Data section Start Marker
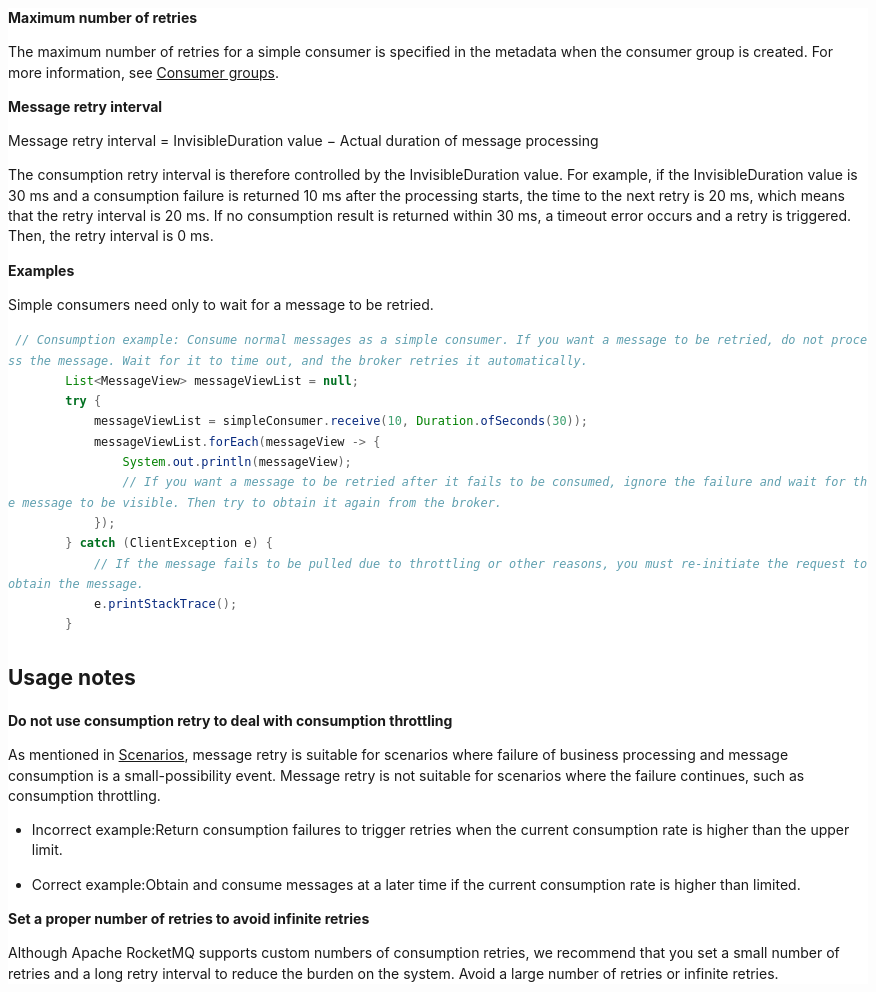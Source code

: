 **Maximum number of retries**

The maximum number of retries for a simple consumer is specified in the metadata when the consumer group is created. For more information, see [Consumer groups](../03-domainModel/07consumergroup.md).

**Message retry interval**

Message retry interval = InvisibleDuration value − Actual duration of message processing

The consumption retry interval is therefore controlled by the InvisibleDuration value. For example, if the InvisibleDuration value is 30 ms and a consumption failure is returned 10 ms after the processing starts, the time to the next retry is 20 ms, which means that the retry interval is 20 ms. If no consumption result is returned within 30 ms, a timeout error occurs and a retry is triggered. Then, the retry interval is 0 ms.

**Examples**

Simple consumers need only to wait for a message to be retried.

```java
 // Consumption example: Consume normal messages as a simple consumer. If you want a message to be retried, do not process the message. Wait for it to time out, and the broker retries it automatically. 
        List<MessageView> messageViewList = null;
        try {
            messageViewList = simpleConsumer.receive(10, Duration.ofSeconds(30));
            messageViewList.forEach(messageView -> {
                System.out.println(messageView);
                // If you want a message to be retried after it fails to be consumed, ignore the failure and wait for the message to be visible. Then try to obtain it again from the broker. 
            });
        } catch (ClientException e) {
            // If the message fails to be pulled due to throttling or other reasons, you must re-initiate the request to obtain the message. 
            e.printStackTrace();
        }
```

## Usage notes

**Do not use consumption retry to deal with consumption throttling**

As mentioned in [Scenarios](#section-d2i-0sk-rtf), message retry is suitable for scenarios where failure of business processing and message consumption is a small-possibility event. Message retry is not suitable for scenarios where the failure continues, such as consumption throttling.

* Incorrect example:Return consumption failures to trigger retries when the current consumption rate is higher than the upper limit.

* Correct example:Obtain and consume messages at a later time if the current consumption rate is higher than limited.


**Set a proper number of retries to avoid infinite retries**

Although Apache RocketMQ supports custom numbers of consumption retries, we recommend that you set a small number of retries and a long retry interval to reduce the burden on the system. Avoid a large number of retries or infinite retries.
Data section End Marker
### Action item
Using the records above, list each line that includes "current".

### Exercise output
* Incorrect example:Return consumption failures to trigger retries when the current consumption rate is higher than the upper limit.
* Correct example:Obtain and consume messages at a later time if the current consumption rate is higher than limited.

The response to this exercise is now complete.